Task input:
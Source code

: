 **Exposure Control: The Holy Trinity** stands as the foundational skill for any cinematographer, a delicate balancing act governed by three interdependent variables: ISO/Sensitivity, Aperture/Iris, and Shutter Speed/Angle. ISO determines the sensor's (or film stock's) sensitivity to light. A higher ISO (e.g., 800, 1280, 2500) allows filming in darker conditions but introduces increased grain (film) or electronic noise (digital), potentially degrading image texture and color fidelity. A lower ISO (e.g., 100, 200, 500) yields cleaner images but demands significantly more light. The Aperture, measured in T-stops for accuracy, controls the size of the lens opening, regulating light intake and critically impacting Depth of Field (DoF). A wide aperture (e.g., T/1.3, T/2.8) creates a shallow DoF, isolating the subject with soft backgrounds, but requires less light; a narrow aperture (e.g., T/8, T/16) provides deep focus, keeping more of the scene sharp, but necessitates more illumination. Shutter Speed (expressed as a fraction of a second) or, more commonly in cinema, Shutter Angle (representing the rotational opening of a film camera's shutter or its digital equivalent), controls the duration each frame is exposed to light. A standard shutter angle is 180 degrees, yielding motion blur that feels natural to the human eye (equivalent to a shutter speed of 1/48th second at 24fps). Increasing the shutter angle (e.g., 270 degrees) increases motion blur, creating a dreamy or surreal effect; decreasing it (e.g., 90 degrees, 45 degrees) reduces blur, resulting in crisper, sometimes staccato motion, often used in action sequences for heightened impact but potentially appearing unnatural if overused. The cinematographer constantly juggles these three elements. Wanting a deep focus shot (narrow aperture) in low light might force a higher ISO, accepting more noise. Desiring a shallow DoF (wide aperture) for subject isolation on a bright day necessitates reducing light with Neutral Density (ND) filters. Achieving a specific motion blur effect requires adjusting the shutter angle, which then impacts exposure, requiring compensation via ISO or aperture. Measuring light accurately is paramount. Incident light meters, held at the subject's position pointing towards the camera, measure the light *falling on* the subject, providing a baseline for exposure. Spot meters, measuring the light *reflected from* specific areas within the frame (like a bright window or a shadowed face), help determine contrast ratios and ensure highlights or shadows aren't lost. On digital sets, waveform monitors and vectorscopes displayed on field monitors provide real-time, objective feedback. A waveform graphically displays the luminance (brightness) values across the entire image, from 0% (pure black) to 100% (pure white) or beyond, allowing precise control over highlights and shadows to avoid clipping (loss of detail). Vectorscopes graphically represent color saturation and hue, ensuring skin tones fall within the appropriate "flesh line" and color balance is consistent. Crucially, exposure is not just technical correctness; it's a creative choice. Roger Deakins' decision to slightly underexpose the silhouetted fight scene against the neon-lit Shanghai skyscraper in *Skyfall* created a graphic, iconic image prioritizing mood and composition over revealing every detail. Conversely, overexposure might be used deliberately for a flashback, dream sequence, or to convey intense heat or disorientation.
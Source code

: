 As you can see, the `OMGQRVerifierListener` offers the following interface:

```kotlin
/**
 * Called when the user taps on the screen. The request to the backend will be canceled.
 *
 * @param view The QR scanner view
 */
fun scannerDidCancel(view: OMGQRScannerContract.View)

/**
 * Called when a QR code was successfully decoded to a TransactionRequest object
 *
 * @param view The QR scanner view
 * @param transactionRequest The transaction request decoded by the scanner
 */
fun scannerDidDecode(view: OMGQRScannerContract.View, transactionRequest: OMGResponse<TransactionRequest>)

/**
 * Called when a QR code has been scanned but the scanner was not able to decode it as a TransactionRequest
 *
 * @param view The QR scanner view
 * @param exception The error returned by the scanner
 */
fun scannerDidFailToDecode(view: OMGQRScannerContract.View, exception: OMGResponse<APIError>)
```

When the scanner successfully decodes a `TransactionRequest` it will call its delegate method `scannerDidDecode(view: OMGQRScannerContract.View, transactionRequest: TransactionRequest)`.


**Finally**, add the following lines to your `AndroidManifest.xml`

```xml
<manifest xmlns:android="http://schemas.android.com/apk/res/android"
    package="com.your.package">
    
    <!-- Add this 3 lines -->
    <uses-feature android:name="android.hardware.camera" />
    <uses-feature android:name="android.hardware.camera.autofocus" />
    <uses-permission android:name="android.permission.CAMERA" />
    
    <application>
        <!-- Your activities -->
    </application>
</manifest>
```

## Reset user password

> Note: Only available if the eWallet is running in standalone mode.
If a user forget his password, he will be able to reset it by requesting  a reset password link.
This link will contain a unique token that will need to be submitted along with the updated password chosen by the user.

Directions for this task:
Restate the material word for word, leaving nothing out.

Response area:
Source code

: **Exposure Control: The Holy Trinity** stands as the foundational skill for any cinematographer, a delicate balancing act governed by three interdependent variables: ISO/Sensitivity, Aperture/Iris, and Shutter Speed/Angle. ISO determines the sensor's (or film stock's) sensitivity to light. A higher ISO (e.g., 800, 1280, 2500) allows filming in darker conditions but introduces increased grain (film) or electronic noise (digital), potentially degrading image texture and color fidelity. A lower ISO (e.g., 100, 200, 500) yields cleaner images but demands significantly more light. The Aperture, measured in T-stops for accuracy, controls the size of the lens opening, regulating light intake and critically impacting Depth of Field (DoF). A wide aperture (e.g., T/1.3, T/2.8) creates a shallow DoF, isolating the subject with soft backgrounds, but requires less light; a narrow aperture (e.g., T/8, T/16) provides deep focus, keeping more of the scene sharp, but necessitates more illumination. Shutter Speed (expressed as a fraction of a second) or, more commonly in cinema, Shutter Angle (representing the rotational opening of a film camera's shutter or its digital equivalent), controls the duration each frame is exposed to light. A standard shutter angle is 180 degrees, yielding motion blur that feels natural to the human eye (equivalent to a shutter speed of 1/48th second at 24fps). Increasing the shutter angle (e.g., 270 degrees) increases motion blur, creating a dreamy or surreal effect; decreasing it (e.g., 90 degrees, 45 degrees) reduces blur, resulting in crisper, sometimes staccato motion, often used in action sequences for heightened impact but potentially appearing unnatural if overused. The cinematographer constantly juggles these three elements. Wanting a deep focus shot (narrow aperture) in low light might force a higher ISO, accepting more noise. Desiring a shallow DoF (wide aperture) for subject isolation on a bright day necessitates reducing light with Neutral Density (ND) filters. Achieving a specific motion blur effect requires adjusting the shutter angle, which then impacts exposure, requiring compensation via ISO or aperture. Measuring light accurately is paramount. Incident light meters, held at the subject's position pointing towards the camera, measure the light *falling on* the subject, providing a baseline for exposure. Spot meters, measuring the light *reflected from* specific areas within the frame (like a bright window or a shadowed face), help determine contrast ratios and ensure highlights or shadows aren't lost. On digital sets, waveform monitors and vectorscopes displayed on field monitors provide real-time, objective feedback. A waveform graphically displays the luminance (brightness) values across the entire image, from 0% (pure black) to 100% (pure white) or beyond, allowing precise control over highlights and shadows to avoid clipping (loss of detail). Vectorscopes graphically represent color saturation and hue, ensuring skin tones fall within the appropriate "flesh line" and color balance is consistent. Crucially, exposure is not just technical correctness; it's a creative choice. Roger Deakins' decision to slightly underexpose the silhouetted fight scene against the neon-lit Shanghai skyscraper in *Skyfall* created a graphic, iconic image prioritizing mood and composition over revealing every detail. Conversely, overexposure might be used deliberately for a flashback, dream sequence, or to convey intense heat or disorientation.
Source code

: As you can see, the `OMGQRVerifierListener` offers the following interface:

```kotlin
/**
 * Called when the user taps on the screen. The request to the backend will be canceled.
 *
 * @param view The QR scanner view
 */
fun scannerDidCancel(view: OMGQRScannerContract.View)

/**
 * Called when a QR code was successfully decoded to a TransactionRequest object
 *
 * @param view The QR scanner view
 * @param transactionRequest The transaction request decoded by the scanner
 */
fun scannerDidDecode(view: OMGQRScannerContract.View, transactionRequest: OMGResponse<TransactionRequest>)

/**
 * Called when a QR code has been scanned but the scanner was not able to decode it as a TransactionRequest
 *
 * @param view The QR scanner view
 * @param exception The error returned by the scanner
 */
fun scannerDidFailToDecode(view: OMGQRScannerContract.View, exception: OMGResponse<APIError>)
```

When the scanner successfully decodes a `TransactionRequest` it will call its delegate method `scannerDidDecode(view: OMGQRScannerContract.View, transactionRequest: TransactionRequest)`.


**Finally**, add the following lines to your `AndroidManifest.xml`

```xml
<manifest xmlns:android="http://schemas.android.com/apk/res/android"
    package="com.your.package">
    
    <!-- Add this 3 lines -->
    <uses-feature android:name="android.hardware.camera" />
    <uses-feature android:name="android.hardware.camera.autofocus" />
    <uses-permission android:name="android.permission.CAMERA" />
    
    <application>
        <!-- Your activities -->
    </application>
</manifest>
```

## Reset user password

> Note: Only available if the eWallet is running in standalone mode.
If a user forget his password, he will be able to reset it by requesting  a reset password link.
This link will contain a unique token that will need to be submitted along with the updated password chosen by the user.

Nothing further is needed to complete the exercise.